Als Exception kommt:



> 22.12.2011 17:00:41 net.sf.fmj.ds.media.content.unknown.Handler setSource
> INFO: Path: C:\Users\algebraiker\Music\yes.mp3
> 22.12.2011 17:00:41 net.sf.fmj.ds.media.content.unknown.Handler setSource
> WARNUNG: java.lang.UnsatisfiedLinkError: no jdshow in java.library.path
> ...


----------



## Ralph-Uwe (22. Dez 2011)

Hi,

vielleich hilft Dir dieser Link weiter:

http://www.java-forum.org/spiele-mu...-mp3-lied-laenge-auslesen-jmf.html#post796554

Gruß


----------



## Stephan222 (23. Dez 2011)

Schon mal mit Google nach deiner Exception gesucht?

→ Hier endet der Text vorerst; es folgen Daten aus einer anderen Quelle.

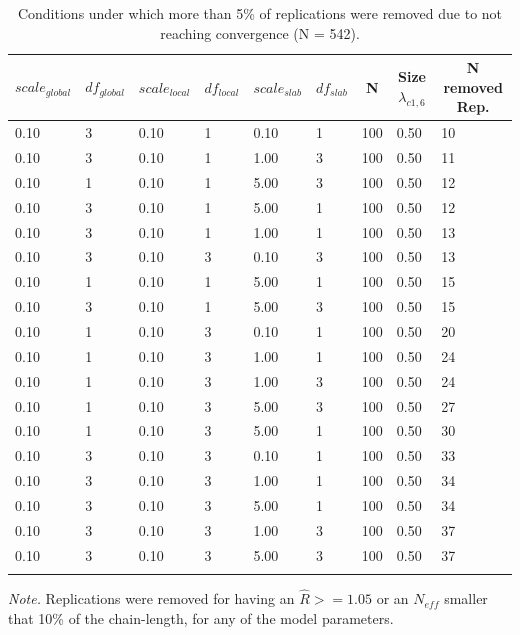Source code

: \documentclass[
  english,
  man, donotrepeattitle,floatsintext]{apa6}
\begin{document}
\begin{table}[tbp]

\begin{center}
\begin{threeparttable}

\caption{\label{tab:unnamed-chunk-2}Conditions under which more than 5\% of replications were removed due to not reaching convergence (N = 542).}

\begin{tabular}{lllllllll}
\toprule
$scale_{global}$ & \multicolumn{1}{c}{$df_{global}$} & \multicolumn{1}{c}{$scale_{local}$} & \multicolumn{1}{c}{$df_{local}$} & \multicolumn{1}{c}{$scale_{slab}$} & \multicolumn{1}{c}{$df_{slab}$} & \multicolumn{1}{c}{N} & \multicolumn{1}{c}{Size $\lambda_{c1 , 6}$} & \multicolumn{1}{c}{N removed Rep.}\\
\midrule
0.10 & 3 & 0.10 & 1 & 0.10 & 1 & 100 & 0.50 & 10\\
0.10 & 3 & 0.10 & 1 & 1.00 & 3 & 100 & 0.50 & 11\\
0.10 & 1 & 0.10 & 1 & 5.00 & 3 & 100 & 0.50 & 12\\
0.10 & 3 & 0.10 & 1 & 5.00 & 1 & 100 & 0.50 & 12\\
0.10 & 3 & 0.10 & 1 & 1.00 & 1 & 100 & 0.50 & 13\\
0.10 & 3 & 0.10 & 3 & 0.10 & 3 & 100 & 0.50 & 13\\
0.10 & 1 & 0.10 & 1 & 5.00 & 1 & 100 & 0.50 & 15\\
0.10 & 3 & 0.10 & 1 & 5.00 & 3 & 100 & 0.50 & 15\\
0.10 & 1 & 0.10 & 3 & 0.10 & 1 & 100 & 0.50 & 20\\
0.10 & 1 & 0.10 & 3 & 1.00 & 1 & 100 & 0.50 & 24\\
0.10 & 1 & 0.10 & 3 & 1.00 & 3 & 100 & 0.50 & 24\\
0.10 & 1 & 0.10 & 3 & 5.00 & 3 & 100 & 0.50 & 27\\
0.10 & 1 & 0.10 & 3 & 5.00 & 1 & 100 & 0.50 & 30\\
0.10 & 3 & 0.10 & 3 & 0.10 & 1 & 100 & 0.50 & 33\\
0.10 & 3 & 0.10 & 3 & 1.00 & 1 & 100 & 0.50 & 34\\
0.10 & 3 & 0.10 & 3 & 5.00 & 1 & 100 & 0.50 & 34\\
0.10 & 3 & 0.10 & 3 & 1.00 & 3 & 100 & 0.50 & 37\\
0.10 & 3 & 0.10 & 3 & 5.00 & 3 & 100 & 0.50 & 37\\
\bottomrule
\addlinespace
\end{tabular}

\begin{tablenotes}[para]
\normalsize{\textit{Note.} Replications were removed for having an $\hat{R} >= 1.05$ or an $N_{eff}$  smaller that 10\% of the chain-length, for any of the model parameters.}
\end{tablenotes}

\end{threeparttable}
\end{center}

\end{table}
\end{document}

Ich bekomm gleich als erstes Ergebnis was brauchbares:
Troubleshooting - FMJ

Der zweite Fall dort dürfte dein Problem sein.
Schießlich steht in deinem StackTrace ja:


> WARNUNG: java.lang.UnsatisfiedLinkError: no jdshow in java.library.path
> java.lang.UnsatisfiedLinkError: no jdshow in java.library.path


----------